See it now: Xhibit 2016 @UAL
Forget storing memories of your ex in a tattered shoe box – display the remnants of your break-up in the Museum of Broken Relationships instead! Sheer exhibitionism? Cathartic relief? Closure? Whatever the motivation, you are free to share in and gawk at others misery in a united “we’re so over you” front. From a toaster stolen out of spite, to a used axe that a spouse had used to smash up every bit of her cheating husband’s furniture – there’s something for everyone. Even Jeremy Clarkson revealed to Sunday Times readers that he was impressed: “…most of the world’s museums are filled almost entirely with stuff that’s not very interesting. (This) was the only museum I’ve visited where every single thing on display was utterly fabulous. Certainly, I must confess, as I moved from exhibit to exhibit, that I felt a tinge of fear that the next would be a teddy bear with a severed head and a short accompanying story about a former local newspaper reporter with an interest in cars and a very small gentleman sausage . . .”

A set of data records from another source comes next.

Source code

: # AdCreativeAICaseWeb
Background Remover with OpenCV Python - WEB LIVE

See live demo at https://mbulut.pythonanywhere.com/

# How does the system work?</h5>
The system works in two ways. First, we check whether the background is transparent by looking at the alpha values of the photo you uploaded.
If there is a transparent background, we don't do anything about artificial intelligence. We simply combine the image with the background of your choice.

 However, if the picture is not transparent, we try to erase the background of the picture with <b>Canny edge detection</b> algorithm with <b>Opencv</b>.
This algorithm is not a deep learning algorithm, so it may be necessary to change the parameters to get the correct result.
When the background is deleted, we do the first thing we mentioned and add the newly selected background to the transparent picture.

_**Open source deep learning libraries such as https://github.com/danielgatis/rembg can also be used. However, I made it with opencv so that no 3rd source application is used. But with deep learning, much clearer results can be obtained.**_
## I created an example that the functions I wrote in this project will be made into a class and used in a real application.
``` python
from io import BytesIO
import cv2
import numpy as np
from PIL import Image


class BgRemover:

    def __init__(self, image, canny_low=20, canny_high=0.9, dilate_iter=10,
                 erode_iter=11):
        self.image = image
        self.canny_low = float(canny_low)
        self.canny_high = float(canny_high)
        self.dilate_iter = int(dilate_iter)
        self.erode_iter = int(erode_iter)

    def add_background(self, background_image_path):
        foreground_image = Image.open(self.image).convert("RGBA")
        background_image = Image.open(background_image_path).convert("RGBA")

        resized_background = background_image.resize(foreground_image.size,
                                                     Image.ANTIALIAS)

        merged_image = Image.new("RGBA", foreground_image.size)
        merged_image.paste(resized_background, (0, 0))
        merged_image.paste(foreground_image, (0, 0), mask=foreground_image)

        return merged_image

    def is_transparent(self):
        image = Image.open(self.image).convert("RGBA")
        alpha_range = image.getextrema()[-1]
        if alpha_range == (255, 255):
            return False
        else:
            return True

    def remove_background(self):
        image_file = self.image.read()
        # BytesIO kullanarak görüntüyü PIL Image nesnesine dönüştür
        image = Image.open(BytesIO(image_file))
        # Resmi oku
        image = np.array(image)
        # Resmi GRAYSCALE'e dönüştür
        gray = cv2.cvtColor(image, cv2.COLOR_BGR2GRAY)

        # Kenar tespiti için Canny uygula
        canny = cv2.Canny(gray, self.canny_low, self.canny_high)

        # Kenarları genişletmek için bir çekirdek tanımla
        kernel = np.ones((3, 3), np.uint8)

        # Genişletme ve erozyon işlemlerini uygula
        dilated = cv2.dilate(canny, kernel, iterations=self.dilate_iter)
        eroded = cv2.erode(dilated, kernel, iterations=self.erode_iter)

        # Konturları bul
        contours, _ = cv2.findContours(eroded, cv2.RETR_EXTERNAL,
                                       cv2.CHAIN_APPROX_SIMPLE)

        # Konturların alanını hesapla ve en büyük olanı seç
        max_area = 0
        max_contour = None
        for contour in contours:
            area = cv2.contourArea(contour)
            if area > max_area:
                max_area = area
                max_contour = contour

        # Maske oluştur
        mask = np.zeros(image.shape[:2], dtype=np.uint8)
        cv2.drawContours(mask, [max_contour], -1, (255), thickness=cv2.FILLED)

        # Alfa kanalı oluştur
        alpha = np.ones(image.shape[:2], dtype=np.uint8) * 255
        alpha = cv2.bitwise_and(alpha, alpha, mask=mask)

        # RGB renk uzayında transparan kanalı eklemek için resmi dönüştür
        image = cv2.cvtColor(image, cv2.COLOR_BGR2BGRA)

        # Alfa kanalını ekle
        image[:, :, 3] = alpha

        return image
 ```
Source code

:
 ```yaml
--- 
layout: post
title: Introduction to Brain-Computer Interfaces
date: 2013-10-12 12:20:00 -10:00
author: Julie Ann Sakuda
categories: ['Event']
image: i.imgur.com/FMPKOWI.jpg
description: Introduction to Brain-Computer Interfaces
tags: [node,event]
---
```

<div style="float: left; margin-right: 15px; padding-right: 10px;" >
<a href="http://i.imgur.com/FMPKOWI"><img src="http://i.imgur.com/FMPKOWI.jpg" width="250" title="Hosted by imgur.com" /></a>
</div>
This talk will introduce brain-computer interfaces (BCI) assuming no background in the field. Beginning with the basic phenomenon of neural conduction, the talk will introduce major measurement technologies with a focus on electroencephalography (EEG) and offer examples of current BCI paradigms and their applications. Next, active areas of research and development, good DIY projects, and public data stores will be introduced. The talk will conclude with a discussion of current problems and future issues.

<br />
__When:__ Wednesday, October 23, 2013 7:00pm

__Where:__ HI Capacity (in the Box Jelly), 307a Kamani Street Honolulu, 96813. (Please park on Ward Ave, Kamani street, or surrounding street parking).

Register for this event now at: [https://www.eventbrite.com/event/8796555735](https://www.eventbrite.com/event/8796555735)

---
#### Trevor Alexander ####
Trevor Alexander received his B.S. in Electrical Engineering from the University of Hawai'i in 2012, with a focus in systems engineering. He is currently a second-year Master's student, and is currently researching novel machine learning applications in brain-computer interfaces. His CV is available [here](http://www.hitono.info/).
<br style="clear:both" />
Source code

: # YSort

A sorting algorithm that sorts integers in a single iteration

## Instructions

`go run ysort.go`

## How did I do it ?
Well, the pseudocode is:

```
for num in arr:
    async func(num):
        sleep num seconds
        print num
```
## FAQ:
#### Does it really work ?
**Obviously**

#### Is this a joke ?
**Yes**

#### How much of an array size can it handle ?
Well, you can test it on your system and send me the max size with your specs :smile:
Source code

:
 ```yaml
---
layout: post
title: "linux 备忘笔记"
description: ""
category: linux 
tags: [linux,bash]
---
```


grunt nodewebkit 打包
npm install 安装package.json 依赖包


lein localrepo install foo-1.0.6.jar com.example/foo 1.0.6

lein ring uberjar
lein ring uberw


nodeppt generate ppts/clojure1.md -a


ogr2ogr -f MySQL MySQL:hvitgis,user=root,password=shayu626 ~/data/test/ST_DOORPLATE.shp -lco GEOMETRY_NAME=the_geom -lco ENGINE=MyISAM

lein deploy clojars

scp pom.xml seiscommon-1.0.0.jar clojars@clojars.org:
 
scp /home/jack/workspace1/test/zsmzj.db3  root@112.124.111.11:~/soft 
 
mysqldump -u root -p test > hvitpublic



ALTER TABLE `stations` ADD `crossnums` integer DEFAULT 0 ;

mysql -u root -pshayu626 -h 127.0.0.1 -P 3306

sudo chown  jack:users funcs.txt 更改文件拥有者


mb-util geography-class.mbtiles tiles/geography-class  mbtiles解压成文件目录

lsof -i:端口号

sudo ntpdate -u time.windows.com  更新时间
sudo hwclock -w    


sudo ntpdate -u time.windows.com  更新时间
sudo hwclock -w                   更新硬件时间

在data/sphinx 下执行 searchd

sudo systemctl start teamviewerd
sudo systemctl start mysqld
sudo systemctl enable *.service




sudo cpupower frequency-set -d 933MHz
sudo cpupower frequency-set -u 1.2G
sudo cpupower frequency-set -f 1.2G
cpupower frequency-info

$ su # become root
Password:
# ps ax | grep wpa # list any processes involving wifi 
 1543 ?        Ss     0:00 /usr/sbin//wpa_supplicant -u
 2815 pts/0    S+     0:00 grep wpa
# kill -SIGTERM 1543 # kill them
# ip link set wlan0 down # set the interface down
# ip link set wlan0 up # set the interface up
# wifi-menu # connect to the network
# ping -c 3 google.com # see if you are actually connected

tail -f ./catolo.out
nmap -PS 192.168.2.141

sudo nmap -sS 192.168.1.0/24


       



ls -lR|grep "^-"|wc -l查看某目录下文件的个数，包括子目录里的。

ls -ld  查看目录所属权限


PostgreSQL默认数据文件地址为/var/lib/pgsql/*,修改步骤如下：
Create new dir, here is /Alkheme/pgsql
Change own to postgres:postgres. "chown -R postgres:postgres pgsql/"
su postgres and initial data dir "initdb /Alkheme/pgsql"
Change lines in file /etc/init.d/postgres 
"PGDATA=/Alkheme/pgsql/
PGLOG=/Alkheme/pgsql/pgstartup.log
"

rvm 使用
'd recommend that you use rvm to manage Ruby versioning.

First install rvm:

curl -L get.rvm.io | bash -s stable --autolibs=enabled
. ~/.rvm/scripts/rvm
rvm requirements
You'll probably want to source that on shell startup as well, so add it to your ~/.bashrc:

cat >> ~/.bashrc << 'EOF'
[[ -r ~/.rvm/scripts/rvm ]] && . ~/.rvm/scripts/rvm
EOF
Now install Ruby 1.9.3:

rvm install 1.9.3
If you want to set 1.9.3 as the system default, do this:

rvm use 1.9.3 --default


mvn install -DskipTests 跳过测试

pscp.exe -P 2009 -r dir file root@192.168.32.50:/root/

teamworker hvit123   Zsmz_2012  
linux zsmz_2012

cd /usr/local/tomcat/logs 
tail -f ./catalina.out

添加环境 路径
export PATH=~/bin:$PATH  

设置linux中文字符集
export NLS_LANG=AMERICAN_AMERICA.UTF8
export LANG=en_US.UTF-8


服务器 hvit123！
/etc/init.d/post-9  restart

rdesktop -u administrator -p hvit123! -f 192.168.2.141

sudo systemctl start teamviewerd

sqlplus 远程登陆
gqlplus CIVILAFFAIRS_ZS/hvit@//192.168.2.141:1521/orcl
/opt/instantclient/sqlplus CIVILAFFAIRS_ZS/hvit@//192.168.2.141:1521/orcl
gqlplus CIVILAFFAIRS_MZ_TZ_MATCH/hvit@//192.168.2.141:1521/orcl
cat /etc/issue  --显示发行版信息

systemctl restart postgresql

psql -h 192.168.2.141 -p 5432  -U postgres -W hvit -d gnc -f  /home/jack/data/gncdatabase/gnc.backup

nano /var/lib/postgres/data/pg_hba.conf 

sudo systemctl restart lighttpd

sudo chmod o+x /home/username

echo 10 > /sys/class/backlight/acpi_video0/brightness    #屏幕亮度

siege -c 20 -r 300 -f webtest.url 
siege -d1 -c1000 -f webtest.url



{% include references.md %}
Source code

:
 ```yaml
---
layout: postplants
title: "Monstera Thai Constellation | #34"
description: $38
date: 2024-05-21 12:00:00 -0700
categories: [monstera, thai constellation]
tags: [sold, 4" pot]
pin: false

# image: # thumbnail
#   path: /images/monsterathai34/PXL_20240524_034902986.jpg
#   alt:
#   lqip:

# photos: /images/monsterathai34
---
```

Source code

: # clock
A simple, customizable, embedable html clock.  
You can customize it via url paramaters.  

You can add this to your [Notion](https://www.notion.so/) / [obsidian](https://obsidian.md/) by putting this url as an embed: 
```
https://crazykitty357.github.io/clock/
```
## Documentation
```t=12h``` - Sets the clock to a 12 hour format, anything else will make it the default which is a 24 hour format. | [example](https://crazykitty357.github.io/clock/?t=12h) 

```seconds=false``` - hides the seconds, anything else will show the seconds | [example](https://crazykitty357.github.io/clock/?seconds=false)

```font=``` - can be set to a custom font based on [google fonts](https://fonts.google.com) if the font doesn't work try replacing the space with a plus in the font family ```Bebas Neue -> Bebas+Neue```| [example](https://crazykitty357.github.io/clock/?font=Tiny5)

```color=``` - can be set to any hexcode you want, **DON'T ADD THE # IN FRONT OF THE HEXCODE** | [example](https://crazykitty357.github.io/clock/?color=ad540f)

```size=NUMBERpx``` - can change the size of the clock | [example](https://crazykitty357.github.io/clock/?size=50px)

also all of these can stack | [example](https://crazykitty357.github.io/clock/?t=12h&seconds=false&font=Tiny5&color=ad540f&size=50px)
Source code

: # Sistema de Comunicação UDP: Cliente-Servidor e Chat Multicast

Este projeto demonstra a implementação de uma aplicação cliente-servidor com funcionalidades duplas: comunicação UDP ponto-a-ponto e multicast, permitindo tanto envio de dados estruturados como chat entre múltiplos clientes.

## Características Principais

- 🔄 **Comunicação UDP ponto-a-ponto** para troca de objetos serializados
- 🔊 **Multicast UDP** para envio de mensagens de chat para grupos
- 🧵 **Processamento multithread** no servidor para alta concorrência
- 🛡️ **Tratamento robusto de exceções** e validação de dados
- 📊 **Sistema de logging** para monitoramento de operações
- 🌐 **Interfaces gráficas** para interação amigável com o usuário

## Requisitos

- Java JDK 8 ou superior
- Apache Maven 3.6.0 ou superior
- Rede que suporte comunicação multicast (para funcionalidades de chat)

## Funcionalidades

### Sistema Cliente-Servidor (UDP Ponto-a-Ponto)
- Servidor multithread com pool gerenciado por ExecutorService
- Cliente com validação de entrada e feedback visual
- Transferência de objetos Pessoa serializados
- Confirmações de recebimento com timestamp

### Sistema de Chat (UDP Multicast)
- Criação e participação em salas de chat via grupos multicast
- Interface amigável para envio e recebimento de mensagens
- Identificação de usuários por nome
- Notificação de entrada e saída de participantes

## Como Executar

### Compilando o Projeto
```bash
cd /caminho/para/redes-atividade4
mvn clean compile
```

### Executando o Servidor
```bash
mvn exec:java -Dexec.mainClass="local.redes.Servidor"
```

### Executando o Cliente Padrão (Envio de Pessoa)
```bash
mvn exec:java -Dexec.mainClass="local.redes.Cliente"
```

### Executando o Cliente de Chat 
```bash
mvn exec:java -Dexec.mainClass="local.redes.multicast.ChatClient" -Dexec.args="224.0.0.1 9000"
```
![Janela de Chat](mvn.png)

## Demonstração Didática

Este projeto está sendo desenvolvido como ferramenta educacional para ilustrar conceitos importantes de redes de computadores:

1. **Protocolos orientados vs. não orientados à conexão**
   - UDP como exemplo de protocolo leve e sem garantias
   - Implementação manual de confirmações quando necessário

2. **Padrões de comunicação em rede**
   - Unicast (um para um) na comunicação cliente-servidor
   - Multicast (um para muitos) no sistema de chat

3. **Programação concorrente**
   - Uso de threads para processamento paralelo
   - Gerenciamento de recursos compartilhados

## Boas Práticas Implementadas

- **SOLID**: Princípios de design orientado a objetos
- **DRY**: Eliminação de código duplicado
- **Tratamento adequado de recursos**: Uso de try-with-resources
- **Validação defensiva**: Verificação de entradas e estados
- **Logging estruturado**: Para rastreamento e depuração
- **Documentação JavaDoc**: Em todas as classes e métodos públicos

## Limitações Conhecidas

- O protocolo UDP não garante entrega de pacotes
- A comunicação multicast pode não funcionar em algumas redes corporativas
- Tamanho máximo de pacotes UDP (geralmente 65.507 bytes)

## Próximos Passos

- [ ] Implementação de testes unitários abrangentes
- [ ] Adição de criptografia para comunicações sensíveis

3. PUBLICLY SHAME THEM: Get Ex-ting
“I obviously date the wrong people,” artist, Allison Wade told The Cut after she received a text message from an ex telling her: “I’ll contact you after the burial”. She never heard from him again. It prompted her to comb her phone for other break-up texts and used these, along with inspiration from rom-com clichés to create a series of Break-up Text paintings, which showcase the messages she’d sent and received at the end of various relationships. Dizzying texts: “WTF!!! You left for Ibiza without me,” to “Sorry I have been out of touch this week. There was a snowstorm and I have been watching movies,” to “on Zanax at the airport had a panic attach please stop calling me” are juxtaposed against jaunty colour hues – perhaps a nod to the cold nature of screen-based communication.
4. FLAUNT IT
You can cry or you can show them how good you can look – which is exactly what Alexis Housden, London College of Fashion, UAL student did when he based his MA16 Menswear show on a break up. “When someone leaves you, you think you are going die but you don’t – everything ends up OK and life continues – the world continues to be light and wonderful.” Housden’s collection represents mourning, anger and then rebirth.
5. BECOME AN ICON
It may very well have been a break-up that led to expressionist, Edvard Munch’s seminal work: “The Scream.” It’s 1892 and Munch confesses in his diary: “I felt tired and ill. I stopped and looked out over the fjord—the sun was setting, and the clouds turning blood red. I sensed a scream passing through nature…” His misery may have been born out of an ill-fated on-again, off-again affair with his cousin’s wife – irrational bohemian Tulla Larsen. The affair ended with a bang, when Larsen shot off one of Munch’s fingers with a revolver during an argument. Adding insult to injury, Larsen went on to marry one of Munch’s colleagues.
6. GET A DIFFERENT TAKE
French artist, Sophie Calle received an email sent to her by a boyfriend intent on breaking up with her. It ended with the words, “I would have liked things to have turned out differently. Take care of yourself.” And so, she did just that. Calle sent the letter to 107 women from different professions and backgrounds—a psychiatrist, an author, a rifle shooter, an opera singer, a family mediator, a lawyer, even a parrot—asking them to interpret the text. It resulted in her 2007 tour de force, Take Care of Yourself that saw an entire gallery taken over with interpretations and performances of the letter. The repetition of the original letter, played over and over again, led Calle to focus on the project – not the man. Voila! Take her of herself, she did.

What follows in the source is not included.